Addressing challenges seems to be the forte of the firm, including United States-born co-founder Ms Chan, who has a PhD in computer science and has been a barrister and an investment banker. She leverages her knowledge, contacts, and practical experience to help DeepTranslate resolve difficulties.
"For example, with a large company we have to meet many departments to get a contract. From the first meeting to introduce our services, to officially becoming their service provider, it can take half a year or more," she said, adding that the team has nevertheless succeeded in securing a number of big clients.
The company counts more than 20 regular clients at present, including a number of leading financial firms such as HSBC Private Banking, Guotai Junan Securities (Hong Kong), China Unicom and, China Success Finance Group; as well as financial printers, professional translation companies and law firms. In operation for just three years, the business has already achieved breakeven.

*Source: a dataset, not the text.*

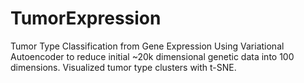 # TumorExpression
Tumor Type Classification from Gene Expression
Using Variational Autoencoder to reduce initial ~20k dimensional genetic data into 100 dimensions.
Visualized tumor type clusters with t-SNE.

“More importantly, we have received positive feedback from many customers,” Ms Chan shared.
“Some have told us, ‘The translation adopts the original format of the document, reducing the time needed for formatting and tidying up.’ Others have said, ‘The system is great to use, as we can choose a writing style that suits our company.’＂
“These comments have brought us immense satisfaction,” she smiled.
Ms Chan believes specialisation and customisation have enabled the company to rapidly gain a foothold in the market.
“We have also greatly benefited from taking part in Start-up Express, which helped us improve our pitching skills and gain a better understanding of market needs,” she said. “We plan to participate in other HKTDC events, such as the Asian Financial Forum, to increase our exposure, build contacts, find investors and expand our market.”
As the firm is applying for a patent for the innovate parts of the DeepTranslate system, it expects to grow fast over the next five years and raise the customer count to several hundred.
The team hopes that eventually half of Hong Kong-listed companies, especially those from Mainland China, will adopt its services. It also plans to expand into Singapore.
Greater Bay Area
The company sees new opportunities in the gigantic mainland market under the 14th Five-year Plan and Guangdong-Hong Kong-Macao Greater Bay Area (GBA) policies.
“These policies support the consolidation and promotion of Hong Kong's status as an international financial centre, strengthen the interconnection of the financial markets in the Greater Bay Area, and expand the scope for cross-border investment,” said Mr Hong.
“As such, it is expected that more mainland companies, including those in the Greater Bay Area, will be listed in Hong Kong, expanding the local market for translation of financial documents. This will present us with additional opportunities."
Meanwhile, DeepTranslate is already benefiting from the soaring demand for cross-border banking services in the Greater Bay Area. With help from the HKTDC, the company is exploring collaboration with the HSBC VisionGo platform to provide bilingual market intelligence for businesses in the GBA that are interested in expanding into the Association of Southeast Asian Nations (ASEAN) market, another growth region that is attracting much interest.
HSBC is one of the largest international banks in the Greater Bay Area and the only foreign bank in Guangdong with a presence in 21 prefecture-level cities, connecting customers to its global network. HSBC aims to become the international bank of choice for customers in the GBA, playing the role of their “super-connector” to the international market. HSBC is committed to helping companies of all sizes in the region who wish to expand their business across borders to seize the opportunities and meet their cross-border banking needs, providing a seamless service experience. The bank has recently launched the GBA Payment Connect, Credit Connect, Account Connect and Service Connect, providing a full range of information and services to enable enterprises to enter Mainland China.